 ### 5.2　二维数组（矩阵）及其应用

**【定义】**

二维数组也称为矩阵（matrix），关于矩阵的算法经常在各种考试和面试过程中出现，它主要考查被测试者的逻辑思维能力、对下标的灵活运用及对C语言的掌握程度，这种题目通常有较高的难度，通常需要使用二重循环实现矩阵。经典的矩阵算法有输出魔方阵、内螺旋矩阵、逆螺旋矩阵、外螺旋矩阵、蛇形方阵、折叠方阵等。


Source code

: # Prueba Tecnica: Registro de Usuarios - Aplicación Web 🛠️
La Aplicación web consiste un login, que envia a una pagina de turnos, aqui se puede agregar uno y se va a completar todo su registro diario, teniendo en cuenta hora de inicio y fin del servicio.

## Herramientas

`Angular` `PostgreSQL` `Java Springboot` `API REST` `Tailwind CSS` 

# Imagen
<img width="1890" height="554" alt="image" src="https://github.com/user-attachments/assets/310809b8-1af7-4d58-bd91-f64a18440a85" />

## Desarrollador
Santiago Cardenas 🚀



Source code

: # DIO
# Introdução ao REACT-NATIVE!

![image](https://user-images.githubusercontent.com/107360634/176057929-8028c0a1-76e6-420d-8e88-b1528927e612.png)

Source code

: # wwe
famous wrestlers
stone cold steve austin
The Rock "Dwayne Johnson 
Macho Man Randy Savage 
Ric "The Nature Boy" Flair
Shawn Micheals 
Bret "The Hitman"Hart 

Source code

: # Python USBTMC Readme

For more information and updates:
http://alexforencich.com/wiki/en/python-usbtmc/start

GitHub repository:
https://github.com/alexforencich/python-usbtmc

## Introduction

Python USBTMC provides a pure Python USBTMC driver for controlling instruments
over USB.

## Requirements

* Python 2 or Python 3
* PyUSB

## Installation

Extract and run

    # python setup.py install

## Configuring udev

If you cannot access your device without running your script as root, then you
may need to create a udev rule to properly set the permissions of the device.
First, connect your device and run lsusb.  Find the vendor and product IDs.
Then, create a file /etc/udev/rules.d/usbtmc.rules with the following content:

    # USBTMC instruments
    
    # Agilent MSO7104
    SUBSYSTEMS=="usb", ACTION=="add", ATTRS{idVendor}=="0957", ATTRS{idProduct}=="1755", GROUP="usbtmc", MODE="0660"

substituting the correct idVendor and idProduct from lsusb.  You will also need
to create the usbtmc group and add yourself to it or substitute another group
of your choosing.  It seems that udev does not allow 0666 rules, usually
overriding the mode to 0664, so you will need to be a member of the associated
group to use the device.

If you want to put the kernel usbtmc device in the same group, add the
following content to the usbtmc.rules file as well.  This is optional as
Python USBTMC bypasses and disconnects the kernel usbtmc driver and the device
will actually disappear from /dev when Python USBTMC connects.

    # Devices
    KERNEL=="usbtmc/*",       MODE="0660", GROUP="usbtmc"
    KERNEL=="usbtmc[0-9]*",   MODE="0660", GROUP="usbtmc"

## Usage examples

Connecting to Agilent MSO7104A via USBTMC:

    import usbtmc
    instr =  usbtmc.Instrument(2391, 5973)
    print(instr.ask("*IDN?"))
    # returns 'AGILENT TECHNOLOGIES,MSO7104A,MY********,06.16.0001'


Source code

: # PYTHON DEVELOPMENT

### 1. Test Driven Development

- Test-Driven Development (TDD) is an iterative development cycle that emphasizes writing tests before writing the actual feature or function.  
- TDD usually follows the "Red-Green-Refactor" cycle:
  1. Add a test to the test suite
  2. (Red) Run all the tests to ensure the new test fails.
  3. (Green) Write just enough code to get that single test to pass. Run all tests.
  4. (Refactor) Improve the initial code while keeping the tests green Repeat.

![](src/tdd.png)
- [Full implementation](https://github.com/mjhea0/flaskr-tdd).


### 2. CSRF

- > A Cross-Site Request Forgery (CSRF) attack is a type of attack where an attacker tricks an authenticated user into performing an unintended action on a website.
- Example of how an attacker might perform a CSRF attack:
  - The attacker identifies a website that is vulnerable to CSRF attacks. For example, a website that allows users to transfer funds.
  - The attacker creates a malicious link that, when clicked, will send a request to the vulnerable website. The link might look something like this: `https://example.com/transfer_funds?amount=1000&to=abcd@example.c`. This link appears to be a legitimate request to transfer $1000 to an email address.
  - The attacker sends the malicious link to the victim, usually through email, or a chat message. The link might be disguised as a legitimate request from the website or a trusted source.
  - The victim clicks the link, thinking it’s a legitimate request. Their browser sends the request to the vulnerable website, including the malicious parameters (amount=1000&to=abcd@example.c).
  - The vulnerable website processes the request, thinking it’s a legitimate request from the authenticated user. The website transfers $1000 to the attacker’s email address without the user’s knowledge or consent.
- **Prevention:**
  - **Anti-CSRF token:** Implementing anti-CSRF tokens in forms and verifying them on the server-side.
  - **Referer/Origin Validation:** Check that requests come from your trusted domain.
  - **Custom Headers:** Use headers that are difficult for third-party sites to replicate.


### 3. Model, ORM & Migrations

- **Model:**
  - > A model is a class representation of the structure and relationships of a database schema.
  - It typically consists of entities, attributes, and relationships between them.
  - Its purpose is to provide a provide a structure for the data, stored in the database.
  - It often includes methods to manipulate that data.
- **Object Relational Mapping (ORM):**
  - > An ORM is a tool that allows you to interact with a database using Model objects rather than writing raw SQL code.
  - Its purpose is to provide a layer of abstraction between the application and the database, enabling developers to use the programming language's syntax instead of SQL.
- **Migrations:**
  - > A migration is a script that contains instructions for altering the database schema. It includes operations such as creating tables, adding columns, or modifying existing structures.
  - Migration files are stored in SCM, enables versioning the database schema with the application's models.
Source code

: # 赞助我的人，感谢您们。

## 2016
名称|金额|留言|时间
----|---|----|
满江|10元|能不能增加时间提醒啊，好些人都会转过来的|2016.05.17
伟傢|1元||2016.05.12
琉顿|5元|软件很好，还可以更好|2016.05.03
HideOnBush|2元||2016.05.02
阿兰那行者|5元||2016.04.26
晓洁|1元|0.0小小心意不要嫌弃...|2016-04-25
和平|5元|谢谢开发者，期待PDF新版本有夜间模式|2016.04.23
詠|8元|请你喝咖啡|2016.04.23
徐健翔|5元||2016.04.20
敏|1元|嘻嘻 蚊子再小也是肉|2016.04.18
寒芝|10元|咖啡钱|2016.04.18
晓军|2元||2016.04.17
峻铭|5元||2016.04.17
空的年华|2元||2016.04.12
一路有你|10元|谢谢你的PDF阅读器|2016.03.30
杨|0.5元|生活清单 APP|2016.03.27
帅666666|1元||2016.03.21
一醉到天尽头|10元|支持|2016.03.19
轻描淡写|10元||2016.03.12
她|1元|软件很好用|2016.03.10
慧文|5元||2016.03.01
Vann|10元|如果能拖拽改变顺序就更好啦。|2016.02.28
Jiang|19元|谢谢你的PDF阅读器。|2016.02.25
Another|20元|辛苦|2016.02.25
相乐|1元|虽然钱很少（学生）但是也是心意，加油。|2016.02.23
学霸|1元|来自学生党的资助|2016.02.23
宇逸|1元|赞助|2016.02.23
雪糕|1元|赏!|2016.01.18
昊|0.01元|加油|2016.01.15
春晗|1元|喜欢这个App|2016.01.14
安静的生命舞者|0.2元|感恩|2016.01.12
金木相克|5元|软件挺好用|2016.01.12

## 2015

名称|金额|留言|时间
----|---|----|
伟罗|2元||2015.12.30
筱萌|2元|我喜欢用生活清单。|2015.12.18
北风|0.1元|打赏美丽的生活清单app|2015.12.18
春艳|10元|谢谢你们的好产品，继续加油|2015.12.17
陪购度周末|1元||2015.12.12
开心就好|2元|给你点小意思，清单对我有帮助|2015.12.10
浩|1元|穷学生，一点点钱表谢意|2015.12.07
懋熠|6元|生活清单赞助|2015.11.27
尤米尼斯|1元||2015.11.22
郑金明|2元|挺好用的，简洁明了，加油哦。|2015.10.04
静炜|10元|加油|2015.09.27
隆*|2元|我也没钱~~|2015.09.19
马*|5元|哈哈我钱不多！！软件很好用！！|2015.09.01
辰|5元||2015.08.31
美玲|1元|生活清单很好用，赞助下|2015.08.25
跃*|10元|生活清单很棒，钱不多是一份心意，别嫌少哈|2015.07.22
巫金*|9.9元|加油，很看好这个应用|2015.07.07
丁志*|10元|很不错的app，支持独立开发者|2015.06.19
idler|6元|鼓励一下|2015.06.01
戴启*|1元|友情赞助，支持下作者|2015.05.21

TO DO:
Scan the records for lines that hold "idProduct", and reproduce each one you find.

WRITTEN RESPONSE:
    SUBSYSTEMS=="usb", ACTION=="add", ATTRS{idVendor}=="0957", ATTRS{idProduct}=="1755", GROUP="usbtmc", MODE="0660"
substituting the correct idVendor and idProduct from lsusb.  You will also need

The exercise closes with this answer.